• [WHAT TO DO]:
Find every line containing the word "画饼的方法论" in the records below; report only how many there are.

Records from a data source
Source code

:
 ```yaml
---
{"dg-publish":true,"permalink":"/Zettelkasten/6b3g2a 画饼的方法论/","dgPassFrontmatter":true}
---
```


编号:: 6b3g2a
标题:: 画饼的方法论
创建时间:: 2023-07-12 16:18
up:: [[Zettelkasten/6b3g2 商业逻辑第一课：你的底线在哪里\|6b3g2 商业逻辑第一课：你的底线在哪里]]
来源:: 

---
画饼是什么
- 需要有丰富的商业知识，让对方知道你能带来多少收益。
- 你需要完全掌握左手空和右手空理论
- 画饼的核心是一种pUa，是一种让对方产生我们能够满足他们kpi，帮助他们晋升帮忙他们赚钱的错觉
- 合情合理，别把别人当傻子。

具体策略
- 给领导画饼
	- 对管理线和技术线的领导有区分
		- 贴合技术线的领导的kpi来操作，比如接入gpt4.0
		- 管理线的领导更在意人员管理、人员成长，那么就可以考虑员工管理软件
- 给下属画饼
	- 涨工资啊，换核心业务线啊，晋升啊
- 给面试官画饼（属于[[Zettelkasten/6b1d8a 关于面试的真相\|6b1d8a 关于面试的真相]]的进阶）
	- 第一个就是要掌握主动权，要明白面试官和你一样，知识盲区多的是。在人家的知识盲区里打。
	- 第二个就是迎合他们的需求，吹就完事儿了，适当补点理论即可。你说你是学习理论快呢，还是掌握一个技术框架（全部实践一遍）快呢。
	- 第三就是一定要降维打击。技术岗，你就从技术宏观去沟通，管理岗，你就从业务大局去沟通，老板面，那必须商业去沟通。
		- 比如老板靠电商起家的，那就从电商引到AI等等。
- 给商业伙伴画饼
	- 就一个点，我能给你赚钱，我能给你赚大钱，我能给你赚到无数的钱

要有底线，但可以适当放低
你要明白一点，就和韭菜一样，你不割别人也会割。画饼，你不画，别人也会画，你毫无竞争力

• [ANSWER SPACE]:
2